- **The input**:

■ ■ ■ ■ ■ ■ ■

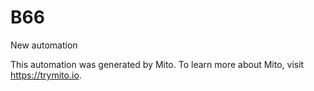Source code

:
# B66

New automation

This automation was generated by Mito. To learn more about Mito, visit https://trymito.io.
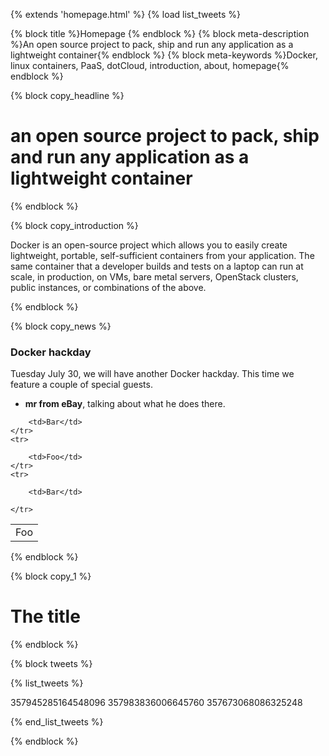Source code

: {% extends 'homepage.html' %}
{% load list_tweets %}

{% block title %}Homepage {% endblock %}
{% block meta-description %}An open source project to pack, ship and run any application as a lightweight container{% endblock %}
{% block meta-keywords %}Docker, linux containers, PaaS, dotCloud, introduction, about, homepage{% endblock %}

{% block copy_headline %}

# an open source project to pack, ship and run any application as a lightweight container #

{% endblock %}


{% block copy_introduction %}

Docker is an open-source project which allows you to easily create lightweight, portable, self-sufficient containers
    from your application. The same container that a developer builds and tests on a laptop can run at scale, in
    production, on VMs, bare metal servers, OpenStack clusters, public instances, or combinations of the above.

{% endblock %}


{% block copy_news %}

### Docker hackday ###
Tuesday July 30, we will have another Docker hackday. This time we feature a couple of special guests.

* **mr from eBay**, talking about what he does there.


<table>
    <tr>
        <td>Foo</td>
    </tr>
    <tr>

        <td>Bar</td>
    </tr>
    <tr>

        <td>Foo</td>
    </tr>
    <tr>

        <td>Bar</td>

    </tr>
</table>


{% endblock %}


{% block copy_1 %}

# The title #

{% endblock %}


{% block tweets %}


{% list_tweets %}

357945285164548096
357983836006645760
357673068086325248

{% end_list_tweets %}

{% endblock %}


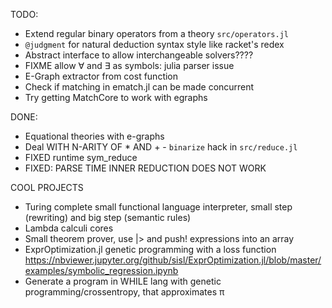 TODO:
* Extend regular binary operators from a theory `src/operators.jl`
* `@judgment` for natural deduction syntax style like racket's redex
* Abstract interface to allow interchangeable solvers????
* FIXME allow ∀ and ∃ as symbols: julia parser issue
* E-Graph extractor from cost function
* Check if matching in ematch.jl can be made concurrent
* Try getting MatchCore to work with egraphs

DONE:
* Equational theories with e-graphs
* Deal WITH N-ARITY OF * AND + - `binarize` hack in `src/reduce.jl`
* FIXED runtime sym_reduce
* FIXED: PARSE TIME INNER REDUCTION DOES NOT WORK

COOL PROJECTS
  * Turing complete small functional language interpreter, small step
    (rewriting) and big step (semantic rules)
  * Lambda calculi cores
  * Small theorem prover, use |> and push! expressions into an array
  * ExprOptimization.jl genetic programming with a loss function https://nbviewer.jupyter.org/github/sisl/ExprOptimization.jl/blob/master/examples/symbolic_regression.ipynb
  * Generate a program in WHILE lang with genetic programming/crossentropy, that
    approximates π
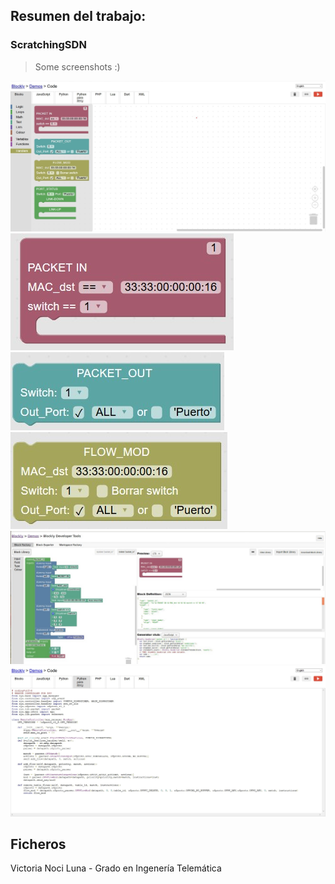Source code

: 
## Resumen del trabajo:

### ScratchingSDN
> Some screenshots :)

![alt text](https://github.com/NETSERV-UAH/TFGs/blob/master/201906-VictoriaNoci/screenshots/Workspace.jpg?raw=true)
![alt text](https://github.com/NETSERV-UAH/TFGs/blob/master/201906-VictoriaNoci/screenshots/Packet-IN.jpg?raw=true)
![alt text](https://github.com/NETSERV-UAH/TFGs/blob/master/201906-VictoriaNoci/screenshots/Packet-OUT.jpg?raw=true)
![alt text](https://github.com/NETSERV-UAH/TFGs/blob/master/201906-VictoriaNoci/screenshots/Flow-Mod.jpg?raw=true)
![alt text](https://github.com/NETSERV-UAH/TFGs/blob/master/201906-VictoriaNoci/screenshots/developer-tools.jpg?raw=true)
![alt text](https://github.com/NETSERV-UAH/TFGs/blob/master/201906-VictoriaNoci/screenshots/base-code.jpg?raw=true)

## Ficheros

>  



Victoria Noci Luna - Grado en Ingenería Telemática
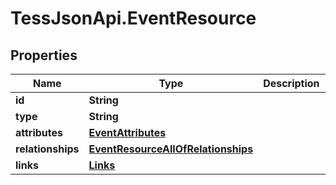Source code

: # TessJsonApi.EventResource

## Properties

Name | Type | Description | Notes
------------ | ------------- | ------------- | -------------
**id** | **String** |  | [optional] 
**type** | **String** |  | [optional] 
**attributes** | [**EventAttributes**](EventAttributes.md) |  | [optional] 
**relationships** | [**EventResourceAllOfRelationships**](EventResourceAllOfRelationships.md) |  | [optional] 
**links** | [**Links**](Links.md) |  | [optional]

■ ■ ■ ■ ■ ■ ■

- **Activity**: Leave out every picture and copy the rest of the records exactly.

- **Task response**:
Source code

:
# B66

New automation

This automation was generated by Mito. To learn more about Mito, visit https://trymito.io.
Source code

: {% extends 'homepage.html' %}
{% load list_tweets %}

{% block title %}Homepage {% endblock %}
{% block meta-description %}An open source project to pack, ship and run any application as a lightweight container{% endblock %}
{% block meta-keywords %}Docker, linux containers, PaaS, dotCloud, introduction, about, homepage{% endblock %}

{% block copy_headline %}

# an open source project to pack, ship and run any application as a lightweight container #

{% endblock %}


{% block copy_introduction %}

Docker is an open-source project which allows you to easily create lightweight, portable, self-sufficient containers
    from your application. The same container that a developer builds and tests on a laptop can run at scale, in
    production, on VMs, bare metal servers, OpenStack clusters, public instances, or combinations of the above.

{% endblock %}


{% block copy_news %}

### Docker hackday ###
Tuesday July 30, we will have another Docker hackday. This time we feature a couple of special guests.

* **mr from eBay**, talking about what he does there.


<table>
    <tr>
        <td>Foo</td>
    </tr>
    <tr>

        <td>Bar</td>
    </tr>
    <tr>

        <td>Foo</td>
    </tr>
    <tr>

        <td>Bar</td>

    </tr>
</table>


{% endblock %}


{% block copy_1 %}

# The title #

{% endblock %}


{% block tweets %}


{% list_tweets %}

357945285164548096
357983836006645760
357673068086325248

{% end_list_tweets %}

{% endblock %}


 TODO:
* Extend regular binary operators from a theory `src/operators.jl`
* `@judgment` for natural deduction syntax style like racket's redex
* Abstract interface to allow interchangeable solvers????
* FIXME allow ∀ and ∃ as symbols: julia parser issue
* E-Graph extractor from cost function
* Check if matching in ematch.jl can be made concurrent
* Try getting MatchCore to work with egraphs

DONE:
* Equational theories with e-graphs
* Deal WITH N-ARITY OF * AND + - `binarize` hack in `src/reduce.jl`
* FIXED runtime sym_reduce
* FIXED: PARSE TIME INNER REDUCTION DOES NOT WORK

COOL PROJECTS
  * Turing complete small functional language interpreter, small step
    (rewriting) and big step (semantic rules)
  * Lambda calculi cores
  * Small theorem prover, use |> and push! expressions into an array
  * ExprOptimization.jl genetic programming with a loss function https://nbviewer.jupyter.org/github/sisl/ExprOptimization.jl/blob/master/examples/symbolic_regression.ipynb
  * Generate a program in WHILE lang with genetic programming/crossentropy, that
    approximates π
Source code

: 
## Resumen del trabajo:

### ScratchingSDN
> Some screenshots :)

![alt text](https://github.com/NETSERV-UAH/TFGs/blob/master/201906-VictoriaNoci/screenshots/Workspace.jpg?raw=true)
![alt text](https://github.com/NETSERV-UAH/TFGs/blob/master/201906-VictoriaNoci/screenshots/Packet-IN.jpg?raw=true)
![alt text](https://github.com/NETSERV-UAH/TFGs/blob/master/201906-VictoriaNoci/screenshots/Packet-OUT.jpg?raw=true)
![alt text](https://github.com/NETSERV-UAH/TFGs/blob/master/201906-VictoriaNoci/screenshots/Flow-Mod.jpg?raw=true)
![alt text](https://github.com/NETSERV-UAH/TFGs/blob/master/201906-VictoriaNoci/screenshots/developer-tools.jpg?raw=true)
![alt text](https://github.com/NETSERV-UAH/TFGs/blob/master/201906-VictoriaNoci/screenshots/base-code.jpg?raw=true)

## Ficheros

>  



Victoria Noci Luna - Grado en Ingenería Telemática
Source code

: # TessJsonApi.EventResource

## Properties

Name | Type | Description | Notes
------------ | ------------- | ------------- | -------------
**id** | **String** |  | [optional] 
**type** | **String** |  | [optional] 
**attributes** | [**EventAttributes**](EventAttributes.md) |  | [optional] 
**relationships** | [**EventResourceAllOfRelationships**](EventResourceAllOfRelationships.md) |  | [optional] 
**links** | [**Links**](Links.md) |  | [optional]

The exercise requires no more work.